Source material:
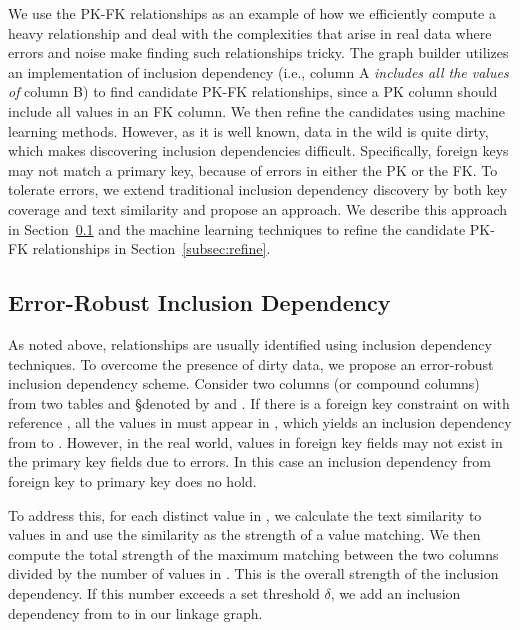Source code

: We use the PK-FK relationships as an example of how we efficiently compute a
heavy relationship and deal with the complexities that arise in real data where
errors and noise make finding such relationships tricky. The graph builder
utilizes an implementation 
of inclusion dependency (i.e., column A {\it includes
all the values of} column B) to find candidate PK-FK relationships, since a PK column
should include all values in an FK column. We then refine the candidates using
machine learning methods. However, as it is well known, data in the wild is
quite dirty, which makes discovering inclusion dependencies difficult.
Specifically, foreign keys may not match a primary key, because of errors in
either the PK or the FK. To tolerate errors, we extend traditional inclusion
dependency discovery by both key coverage and text similarity and propose an
\emph{\eind} approach.  We describe this approach in Section~\ref{subsec:eind}
and the machine learning techniques to refine the candidate PK-FK relationships
in Section~\ref{subsec:refine}.

\subsection{Error-Robust Inclusion Dependency}\label{subsec:eind}

As noted above, \pkfk relationships are usually identified using inclusion
dependency techniques. To overcome the presence of dirty data, we propose an
error-robust inclusion dependency scheme.
Consider two columns (or compound columns) from two tables \R and \S denoted by
\RX and \SY. If there is a foreign key constraint on \RX with reference \SY, all
the values in \RX must appear in \SY, which yields an inclusion dependency from
\RX to \SY. However, in the real world, values in foreign key fields may not
exist in the primary key fields due to errors.  In this case an inclusion
dependency from foreign key to primary key does no hold.

To address this, for each distinct value in \RX, we calculate the
text similarity to values in \SY and use the similarity as the strength of a
value matching. We then compute the total strength of the maximum matching between the two columns
divided by the number of values in \RX. This is the overall strength of the
inclusion dependency.  If this number exceeds a set threshold $\delta$,
we add an inclusion dependency from \RX to \SY in our linkage graph.

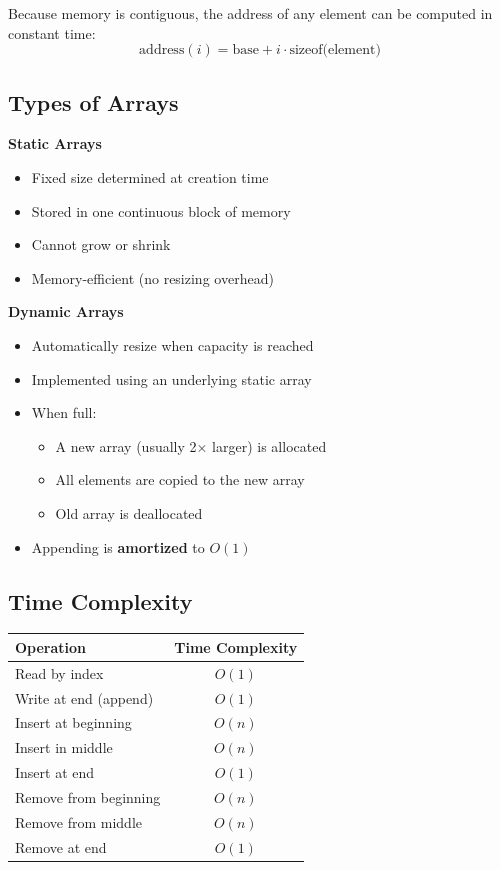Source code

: \documentclass{article}
\begin{document}
Because memory is contiguous, the address of any element can be computed in constant time:
\[
\text{address}(i) = \text{base} + i \cdot \text{sizeof(element)}
\]

\subsection{Types of Arrays}

\textbf{Static Arrays}
\begin{itemize}
  \item Fixed size determined at creation time
  \item Stored in one continuous block of memory
  \item Cannot grow or shrink
  \item Memory-efficient (no resizing overhead)
\end{itemize}
\textbf{Dynamic Arrays}
\begin{itemize}
  \item Automatically resize when capacity is reached
  \item Implemented using an underlying static array
  \item When full:
    \begin{itemize}
      \item A new array (usually 2× larger) is allocated
      \item All elements are copied to the new array
      \item Old array is deallocated
    \end{itemize}
  \item Appending is \textbf{amortized} to $O(1)$
\end{itemize}

\subsection{Time Complexity}

\begin{center}
\begin{tabular}{l c}
\toprule
\textbf{Operation} & \textbf{Time Complexity} \\
\midrule
Read by index & $O(1)$ \\
Write at end (append) & $O(1)$ \\
Insert at beginning & $O(n)$ \\
Insert in middle & $O(n)$ \\
Insert at end & $O(1)$ \\
Remove from beginning & $O(n)$ \\
Remove from middle & $O(n)$ \\
Remove at end & $O(1)$ \\
\bottomrule
\end{tabular}
\end{center}
\end{document}

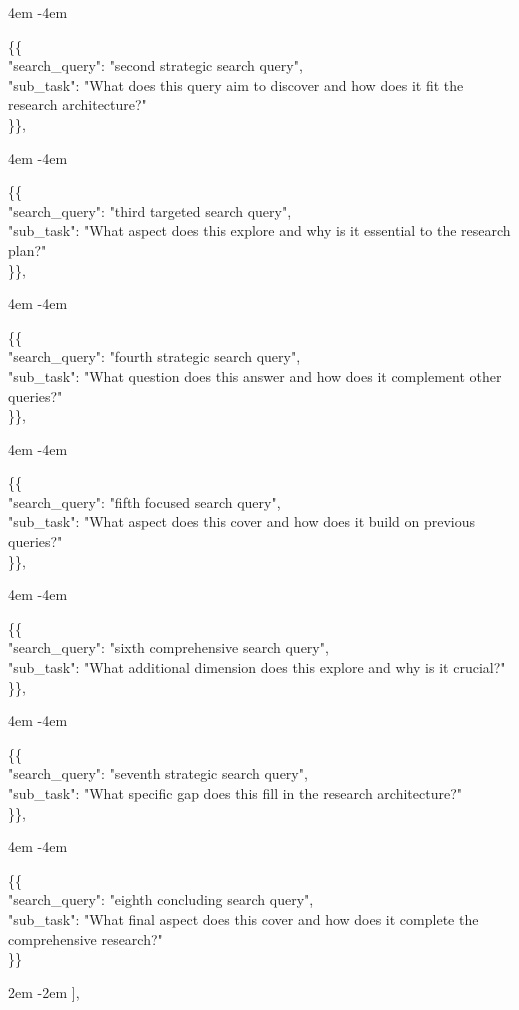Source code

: \documentclass{article} %
\newcommand{\mlblock}[2][2em]{%
  {\begingroup
   \par\noindent
   \parshape=1 #1 \dimexpr\linewidth-#1\relax
   #2\par
   \endgroup}%
}
\newcommand{\tab}{\hspace*{2em}}
\begin{document}
\begin{examplebox}
\mlblock[4em]{
\{\{ \\
\tab "search\_query": "second strategic search query",\\
\tab "sub\_task": "What does this query aim to discover and how does it fit the research \tab architecture?"\\
\}\},}

\mlblock[4em]{
\{\{ \\
\tab "search\_query": "third targeted search query",\\
\tab "sub\_task": "What aspect does this explore and why is it essential to the research plan?"\\
\}\},}

\mlblock[4em]{
\{\{ \\
\tab "search\_query": "fourth strategic search query",\\
\tab "sub\_task": "What question does this answer and how does it complement other queries?"\\
\}\},}

\mlblock[4em]{
\{\{ \\
\tab "search\_query": "fifth focused search query",\\
\tab "sub\_task": "What aspect does this cover and how does it build on previous queries?"\\
\}\},}

\mlblock[4em]{
\{\{ \\
\tab "search\_query": "sixth comprehensive search query",\\
\tab "sub\_task": "What additional dimension does this explore and why is it crucial?"\\
\}\},}

\mlblock[4em]{
\{\{ \\
\tab "search\_query": "seventh strategic search query",\\
\tab "sub\_task": "What specific gap does this fill in the research architecture?"\\
\}\},}

\mlblock[4em]{
\{\{ \\
\tab "search\_query": "eighth concluding search query",\\
\tab "sub\_task": "What final aspect does this cover and how does it complete the comprehensive \tab research?"\\
\}\}}
\mlblock[2em]{],} \\


\end{examplebox}
\end{document}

Exercise: Set every record down again verbatim, without pictures.

Worked solution:
Source code

: We use the PK-FK relationships as an example of how we efficiently compute a
heavy relationship and deal with the complexities that arise in real data where
errors and noise make finding such relationships tricky. The graph builder
utilizes an implementation 
of inclusion dependency (i.e., column A {\it includes
all the values of} column B) to find candidate PK-FK relationships, since a PK column
should include all values in an FK column. We then refine the candidates using
machine learning methods. However, as it is well known, data in the wild is
quite dirty, which makes discovering inclusion dependencies difficult.
Specifically, foreign keys may not match a primary key, because of errors in
either the PK or the FK. To tolerate errors, we extend traditional inclusion
dependency discovery by both key coverage and text similarity and propose an
\emph{\eind} approach.  We describe this approach in Section~\ref{subsec:eind}
and the machine learning techniques to refine the candidate PK-FK relationships
in Section~\ref{subsec:refine}.

\subsection{Error-Robust Inclusion Dependency}\label{subsec:eind}

As noted above, \pkfk relationships are usually identified using inclusion
dependency techniques. To overcome the presence of dirty data, we propose an
error-robust inclusion dependency scheme.
Consider two columns (or compound columns) from two tables \R and \S denoted by
\RX and \SY. If there is a foreign key constraint on \RX with reference \SY, all
the values in \RX must appear in \SY, which yields an inclusion dependency from
\RX to \SY. However, in the real world, values in foreign key fields may not
exist in the primary key fields due to errors.  In this case an inclusion
dependency from foreign key to primary key does no hold.

To address this, for each distinct value in \RX, we calculate the
text similarity to values in \SY and use the similarity as the strength of a
value matching. We then compute the total strength of the maximum matching between the two columns
divided by the number of values in \RX. This is the overall strength of the
inclusion dependency.  If this number exceeds a set threshold $\delta$,
we add an inclusion dependency from \RX to \SY in our linkage graph.

Source code

: \documentclass{article}
\begin{document}
Because memory is contiguous, the address of any element can be computed in constant time:
\[
\text{address}(i) = \text{base} + i \cdot \text{sizeof(element)}
\]

\subsection{Types of Arrays}

\textbf{Static Arrays}
\begin{itemize}
  \item Fixed size determined at creation time
  \item Stored in one continuous block of memory
  \item Cannot grow or shrink
  \item Memory-efficient (no resizing overhead)
\end{itemize}
\textbf{Dynamic Arrays}
\begin{itemize}
  \item Automatically resize when capacity is reached
  \item Implemented using an underlying static array
  \item When full:
    \begin{itemize}
      \item A new array (usually 2× larger) is allocated
      \item All elements are copied to the new array
      \item Old array is deallocated
    \end{itemize}
  \item Appending is \textbf{amortized} to $O(1)$
\end{itemize}

\subsection{Time Complexity}

\begin{center}
\begin{tabular}{l c}
\toprule
\textbf{Operation} & \textbf{Time Complexity} \\
\midrule
Read by index & $O(1)$ \\
Write at end (append) & $O(1)$ \\
Insert at beginning & $O(n)$ \\
Insert in middle & $O(n)$ \\
Insert at end & $O(1)$ \\
Remove from beginning & $O(n)$ \\
Remove from middle & $O(n)$ \\
Remove at end & $O(1)$ \\
\bottomrule
\end{tabular}
\end{center}
\end{document}

Source code

: \documentclass{article} %
\newcommand{\mlblock}[2][2em]{%
  {\begingroup
   \par\noindent
   \parshape=1 #1 \dimexpr\linewidth-#1\relax
   #2\par
   \endgroup}%
}
\newcommand{\tab}{\hspace*{2em}}
\begin{document}
\begin{examplebox}
\mlblock[4em]{
\{\{ \\
\tab "search\_query": "second strategic search query",\\
\tab "sub\_task": "What does this query aim to discover and how does it fit the research \tab architecture?"\\
\}\},}

\mlblock[4em]{
\{\{ \\
\tab "search\_query": "third targeted search query",\\
\tab "sub\_task": "What aspect does this explore and why is it essential to the research plan?"\\
\}\},}

\mlblock[4em]{
\{\{ \\
\tab "search\_query": "fourth strategic search query",\\
\tab "sub\_task": "What question does this answer and how does it complement other queries?"\\
\}\},}

\mlblock[4em]{
\{\{ \\
\tab "search\_query": "fifth focused search query",\\
\tab "sub\_task": "What aspect does this cover and how does it build on previous queries?"\\
\}\},}

\mlblock[4em]{
\{\{ \\
\tab "search\_query": "sixth comprehensive search query",\\
\tab "sub\_task": "What additional dimension does this explore and why is it crucial?"\\
\}\},}

\mlblock[4em]{
\{\{ \\
\tab "search\_query": "seventh strategic search query",\\
\tab "sub\_task": "What specific gap does this fill in the research architecture?"\\
\}\},}

\mlblock[4em]{
\{\{ \\
\tab "search\_query": "eighth concluding search query",\\
\tab "sub\_task": "What final aspect does this cover and how does it complete the comprehensive \tab research?"\\
\}\}}
\mlblock[2em]{],} \\


\end{examplebox}
\end{document}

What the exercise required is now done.